(Stored entries)
────────────────
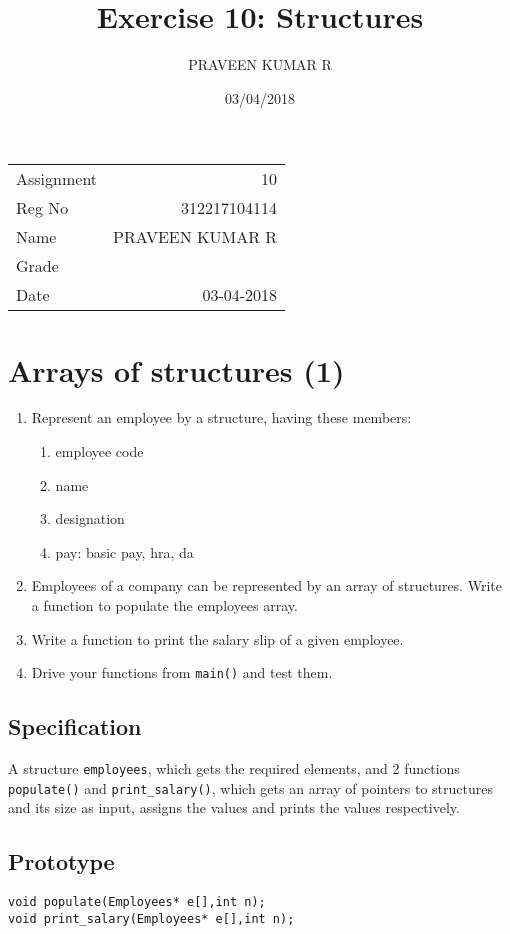 \documentclass[11pt]{article}
\author{PRAVEEN KUMAR R}
\date{03/04/2018}
\title{Exercise 10: Structures}
\begin{document}
\maketitle
\linespread{1.2}
\linespread{1.5}
\begin{center}
\begin{tabular}{lr}
Assignment & 10\\
Reg No & 312217104114\\
Name & PRAVEEN KUMAR R\\
Grade & \\
Date & 03-04-2018\\
\end{tabular}
\end{center}
\section{Arrays of structures (1)}
\label{sec-1}
\begin{enumerate}
\item Represent an employee by a structure, having these members:
\begin{enumerate}
\item employee code
\item name
\item designation
\item pay: basic pay, hra, da
\end{enumerate}
\item Employees of a company can be represented by an array of
structures. Write a function to populate the employees array.
\item Write a function to print the salary slip of a given employee.
\item Drive your functions from \texttt{main()} and test them.
\end{enumerate}
\subsection*{Specification}
\label{sec-1-1}
A structure \texttt{employees}, which gets the required elements, and 2
functions \texttt{populate()} and \texttt{print\_salary()}, which gets an array
of pointers to structures and its size as input, assigns the values
and prints the values respectively.
\subsection*{Prototype}
\label{sec-1-2}
\begin{verbatim}
void populate(Employees* e[],int n);
void print_salary(Employees* e[],int n);
\end{verbatim}
\end{document}
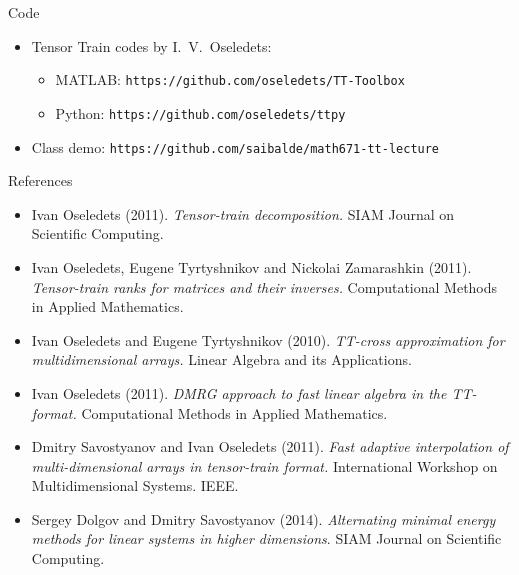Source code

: \documentclass[aspectratio=169]{beamer}
\begin{document}
\begin{frame}{Code}
  \begin{itemize}
    \item
      Tensor Train codes by I.\ V.\ Oseledets:
      \begin{itemize}
        \item
          MATLAB: \texttt{https://github.com/oseledets/TT-Toolbox}
        \item
          Python: \texttt{https://github.com/oseledets/ttpy}
      \end{itemize}
    \item
      Class demo: \texttt{https://github.com/saibalde/math671-tt-lecture}
  \end{itemize}
\end{frame}

\begin{frame}{References}
  \begin{itemize}
    \item
      Ivan Oseledets (2011). \textit{Tensor-train decomposition.} SIAM Journal
      on Scientific Computing.
    \item
      Ivan Oseledets, Eugene Tyrtyshnikov and Nickolai Zamarashkin (2011).
      \textit{Tensor-train ranks for matrices and their inverses.} Computational
      Methods in Applied Mathematics.
    \item
      Ivan Oseledets and Eugene Tyrtyshnikov (2010). \textit{TT-cross
      approximation for multidimensional arrays.} Linear Algebra and its
      Applications.
    \item
      Ivan Oseledets (2011). \textit{DMRG approach to fast linear algebra in the
      TT-format.} Computational Methods in Applied Mathematics.
    \item
      Dmitry Savostyanov and Ivan Oseledets (2011). \textit{Fast adaptive
      interpolation of multi-dimensional arrays in tensor-train format.}
      International Workshop on Multidimensional Systems. IEEE.
    \item
      Sergey Dolgov and Dmitry Savostyanov (2014). \textit{Alternating minimal
      energy methods for linear systems in higher dimensions}. SIAM Journal on
      Scientific Computing.
  \end{itemize}
\end{frame}
\end{document}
────────────────
WHAT TO WORK ON: Write every entry out again exactly, dropping the pictures.

SOLUTION TO THE EXERCISE:
 \documentclass[11pt]{article}
\author{PRAVEEN KUMAR R}
\date{03/04/2018}
\title{Exercise 10: Structures}
\begin{document}
\maketitle
\linespread{1.2}
\linespread{1.5}
\begin{center}
\begin{tabular}{lr}
Assignment & 10\\
Reg No & 312217104114\\
Name & PRAVEEN KUMAR R\\
Grade & \\
Date & 03-04-2018\\
\end{tabular}
\end{center}
\section{Arrays of structures (1)}
\label{sec-1}
\begin{enumerate}
\item Represent an employee by a structure, having these members:
\begin{enumerate}
\item employee code
\item name
\item designation
\item pay: basic pay, hra, da
\end{enumerate}
\item Employees of a company can be represented by an array of
structures. Write a function to populate the employees array.
\item Write a function to print the salary slip of a given employee.
\item Drive your functions from \texttt{main()} and test them.
\end{enumerate}
\subsection*{Specification}
\label{sec-1-1}
A structure \texttt{employees}, which gets the required elements, and 2
functions \texttt{populate()} and \texttt{print\_salary()}, which gets an array
of pointers to structures and its size as input, assigns the values
and prints the values respectively.
\subsection*{Prototype}
\label{sec-1-2}
\begin{verbatim}
void populate(Employees* e[],int n);
void print_salary(Employees* e[],int n);
\end{verbatim}
\end{document}
Source code

: \documentclass[aspectratio=169]{beamer}
\begin{document}
\begin{frame}{Code}
  \begin{itemize}
    \item
      Tensor Train codes by I.\ V.\ Oseledets:
      \begin{itemize}
        \item
          MATLAB: \texttt{https://github.com/oseledets/TT-Toolbox}
        \item
          Python: \texttt{https://github.com/oseledets/ttpy}
      \end{itemize}
    \item
      Class demo: \texttt{https://github.com/saibalde/math671-tt-lecture}
  \end{itemize}
\end{frame}

\begin{frame}{References}
  \begin{itemize}
    \item
      Ivan Oseledets (2011). \textit{Tensor-train decomposition.} SIAM Journal
      on Scientific Computing.
    \item
      Ivan Oseledets, Eugene Tyrtyshnikov and Nickolai Zamarashkin (2011).
      \textit{Tensor-train ranks for matrices and their inverses.} Computational
      Methods in Applied Mathematics.
    \item
      Ivan Oseledets and Eugene Tyrtyshnikov (2010). \textit{TT-cross
      approximation for multidimensional arrays.} Linear Algebra and its
      Applications.
    \item
      Ivan Oseledets (2011). \textit{DMRG approach to fast linear algebra in the
      TT-format.} Computational Methods in Applied Mathematics.
    \item
      Dmitry Savostyanov and Ivan Oseledets (2011). \textit{Fast adaptive
      interpolation of multi-dimensional arrays in tensor-train format.}
      International Workshop on Multidimensional Systems. IEEE.
    \item
      Sergey Dolgov and Dmitry Savostyanov (2014). \textit{Alternating minimal
      energy methods for linear systems in higher dimensions}. SIAM Journal on
      Scientific Computing.
  \end{itemize}
\end{frame}
\end{document}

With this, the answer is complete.